本发明涉及生物技术领域，特别涉及一种AAV9病毒载体介导的基于CRISPR/Cas9基因编辑系统的sgRNA及其用途，包含与该sgRNA的组合物、重组表达载体和基因治疗方式。

背景技术

肌萎缩侧索硬化(Amyotrophic Lateral Sclerosis,ALS)是一种致死性的神经退行性疾病，作为运动神经元病的一个类型(ALS/MND)，是最常见的成年发病的运动神经元疾病。ALS与阿尔茨海默病、帕金森病同为神经系统常见变性疾病，但发展速度和性质较其他两种变性疾病更加严重。患者以脊髓、脑干、大脑皮层的运动神经元发生退行性改变为特征，表现为进行性肌肉无力，多死于呼吸衰竭；成年发病，中位生存期仅为3-5年[1]。其患病率4-6/10万，发病率1-3/10万。至今尚无有效的治疗方法[2]。现临床上用于治疗ALS的药物“力如太”仅能延缓病程数月。神经科专家多称ALS为“不是癌症的癌症”。由于本病好发于中年人群，即社会及家庭的主要支撑人群，因此给家庭带来了沉重的负担，对国家和社会造成了严重的危害。通过建立有效的治疗措施，不仅能减轻患者的痛苦，而且会给家庭、国家及社会减轻负担。

ALS以散发病人多见，约占总病人的90％，家族性约占10％。基因突变是ALS鉴定明确的病因。超过50％的家族性肌萎缩侧索硬化(FALS)病人的相关致病基因已经发现，其中包括：C9orf72(24％)，SOD1(20％)，TDP-43(5％)，FUS(5％)等。

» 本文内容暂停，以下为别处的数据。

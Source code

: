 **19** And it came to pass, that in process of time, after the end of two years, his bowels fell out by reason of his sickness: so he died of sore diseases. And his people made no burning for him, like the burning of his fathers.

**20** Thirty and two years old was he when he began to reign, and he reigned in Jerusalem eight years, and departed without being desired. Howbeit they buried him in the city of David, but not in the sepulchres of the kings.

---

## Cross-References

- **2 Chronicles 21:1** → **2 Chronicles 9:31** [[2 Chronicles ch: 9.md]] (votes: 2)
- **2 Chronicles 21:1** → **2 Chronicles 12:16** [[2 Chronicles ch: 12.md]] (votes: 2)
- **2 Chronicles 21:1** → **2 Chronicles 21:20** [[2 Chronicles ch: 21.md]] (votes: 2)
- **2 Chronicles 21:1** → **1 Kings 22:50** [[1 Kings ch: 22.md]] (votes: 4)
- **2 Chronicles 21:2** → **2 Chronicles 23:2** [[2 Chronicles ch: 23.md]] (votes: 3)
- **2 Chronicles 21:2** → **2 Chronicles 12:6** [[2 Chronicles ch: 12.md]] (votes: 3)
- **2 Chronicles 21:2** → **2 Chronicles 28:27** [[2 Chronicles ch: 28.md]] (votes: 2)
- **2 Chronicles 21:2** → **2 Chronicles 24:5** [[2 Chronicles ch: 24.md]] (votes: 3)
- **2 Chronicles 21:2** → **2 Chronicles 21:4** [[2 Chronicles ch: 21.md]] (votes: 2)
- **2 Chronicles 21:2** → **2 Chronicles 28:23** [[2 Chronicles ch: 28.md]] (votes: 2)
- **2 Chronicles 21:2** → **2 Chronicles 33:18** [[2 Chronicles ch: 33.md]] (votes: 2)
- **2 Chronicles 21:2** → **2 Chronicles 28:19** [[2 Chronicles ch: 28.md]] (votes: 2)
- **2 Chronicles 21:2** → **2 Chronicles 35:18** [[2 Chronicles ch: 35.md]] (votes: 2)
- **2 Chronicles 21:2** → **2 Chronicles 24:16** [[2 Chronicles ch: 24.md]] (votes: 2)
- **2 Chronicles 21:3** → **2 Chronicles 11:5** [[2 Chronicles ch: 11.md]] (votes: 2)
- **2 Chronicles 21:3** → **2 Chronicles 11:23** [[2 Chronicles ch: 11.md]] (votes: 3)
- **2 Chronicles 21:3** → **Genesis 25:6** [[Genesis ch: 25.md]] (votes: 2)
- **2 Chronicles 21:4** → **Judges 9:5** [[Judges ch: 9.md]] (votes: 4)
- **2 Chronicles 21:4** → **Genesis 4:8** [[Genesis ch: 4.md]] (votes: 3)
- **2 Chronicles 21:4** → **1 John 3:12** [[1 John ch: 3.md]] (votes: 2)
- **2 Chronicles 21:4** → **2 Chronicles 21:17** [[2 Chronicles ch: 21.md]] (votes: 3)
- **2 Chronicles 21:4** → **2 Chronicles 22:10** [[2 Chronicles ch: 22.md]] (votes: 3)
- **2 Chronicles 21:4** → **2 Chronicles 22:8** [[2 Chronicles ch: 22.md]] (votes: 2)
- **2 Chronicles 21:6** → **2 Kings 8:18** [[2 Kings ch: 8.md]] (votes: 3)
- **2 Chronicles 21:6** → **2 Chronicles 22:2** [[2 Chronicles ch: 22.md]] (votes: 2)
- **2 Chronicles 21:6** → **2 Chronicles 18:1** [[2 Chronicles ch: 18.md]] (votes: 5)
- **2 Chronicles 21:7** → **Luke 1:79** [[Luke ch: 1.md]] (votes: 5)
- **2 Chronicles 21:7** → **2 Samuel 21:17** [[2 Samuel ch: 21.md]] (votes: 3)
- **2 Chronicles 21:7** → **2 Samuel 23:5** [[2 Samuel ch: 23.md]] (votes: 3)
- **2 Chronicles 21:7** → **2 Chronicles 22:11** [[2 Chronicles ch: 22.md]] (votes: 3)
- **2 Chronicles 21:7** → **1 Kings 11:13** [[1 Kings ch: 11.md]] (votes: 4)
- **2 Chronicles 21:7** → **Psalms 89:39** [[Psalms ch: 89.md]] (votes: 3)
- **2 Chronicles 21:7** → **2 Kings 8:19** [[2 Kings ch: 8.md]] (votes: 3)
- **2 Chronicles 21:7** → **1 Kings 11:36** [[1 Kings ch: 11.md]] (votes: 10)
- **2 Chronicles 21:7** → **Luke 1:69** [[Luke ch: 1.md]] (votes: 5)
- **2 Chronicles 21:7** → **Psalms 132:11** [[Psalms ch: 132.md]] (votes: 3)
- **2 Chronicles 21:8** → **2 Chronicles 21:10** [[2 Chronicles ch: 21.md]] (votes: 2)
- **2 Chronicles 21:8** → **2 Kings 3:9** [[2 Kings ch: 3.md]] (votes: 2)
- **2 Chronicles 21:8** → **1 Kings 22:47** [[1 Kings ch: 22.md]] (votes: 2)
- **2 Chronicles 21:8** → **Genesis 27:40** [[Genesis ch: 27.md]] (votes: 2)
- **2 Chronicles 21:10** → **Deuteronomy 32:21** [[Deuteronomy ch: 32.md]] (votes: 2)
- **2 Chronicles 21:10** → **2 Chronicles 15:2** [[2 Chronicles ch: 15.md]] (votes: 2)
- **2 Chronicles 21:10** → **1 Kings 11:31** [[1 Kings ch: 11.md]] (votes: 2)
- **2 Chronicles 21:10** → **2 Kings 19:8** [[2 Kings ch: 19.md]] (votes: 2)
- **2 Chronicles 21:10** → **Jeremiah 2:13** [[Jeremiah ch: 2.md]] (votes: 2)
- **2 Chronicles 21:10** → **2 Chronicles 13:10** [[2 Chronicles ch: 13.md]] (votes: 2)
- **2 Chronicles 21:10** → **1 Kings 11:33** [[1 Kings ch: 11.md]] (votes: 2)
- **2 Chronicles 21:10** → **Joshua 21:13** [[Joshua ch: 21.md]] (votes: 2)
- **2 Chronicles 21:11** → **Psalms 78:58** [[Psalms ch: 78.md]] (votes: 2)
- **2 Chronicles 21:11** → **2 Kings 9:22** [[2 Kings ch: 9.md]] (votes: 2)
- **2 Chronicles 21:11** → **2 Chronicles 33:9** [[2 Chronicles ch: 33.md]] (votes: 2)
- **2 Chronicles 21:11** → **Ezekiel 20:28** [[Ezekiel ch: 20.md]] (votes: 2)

散发性肌萎缩侧索硬化(SALS)病人中包括：C9orf72(4％)，SOD1(2％)，TDP-43(1％)，FUS(1％)等[3]。对突变基因进行基因编辑，修复突变基因有可能从根本上阻止运动神经元变性。

成簇的规律间隔的短回文重复序列-CRISPR相关蛋白9(CRISPR-Cas9)系统是最近建立的能够在真核细胞中应用的，由RNA调控对DNA修饰的基因编辑系统。与其他编辑系统相比，如锌指核酸酶(ZFNs)和类转录激活因子样效应物核酸酶(TALENs)，CRISPR-Cas9系统编辑效率和靶向性更高，打靶容易，具有多位点修饰等特点[4,5]。Cas9核酸酶在sgRNA的引导下介导目的基因的原间区毗邻序列(PAM序列，NGG)上游3个碱基的双链断裂，Cas9上的HNH结构域切割与sgRNA形成互补的单链DNA，Ruv C结构域切割非互补的单链，通过内源性DNA修复，进行非同源末端连接(nonhomologous end joining,NHEJ)，形成插入或缺失突变(indel mutation)，完成基因敲除；在模板链存在的条件下，完成同源重组修复(Homology-Directed Repair,HDR)[6-8]。

腺相关病毒(Adeno-associated virus,AAV)载体作为一类新型的安全载体，其重要性正被研究者逐渐认识到。它是细小病毒家族成员，为无包膜的线性单链DNA病毒，具有广泛的宿主范围，既能感染分裂细胞又能感染非分裂细胞，并能介导外源基因的长期表达。作为病毒载体的重要一员，AAV不具有明显的细胞毒性效应，并且不会像其他病毒载体那样引起细胞强烈的免疫反应；同时在构建重组AAV病毒时，可使其编码序列完全缺失而仅保留其145bp的末端重复序列，从而有效降低其重组和表达自身蛋白的可能性，使安全性得到进一步提高。因此，AAV作为一种理想的基因治疗载体，正在越来越多地引起人们兴趣和关注[9,10]。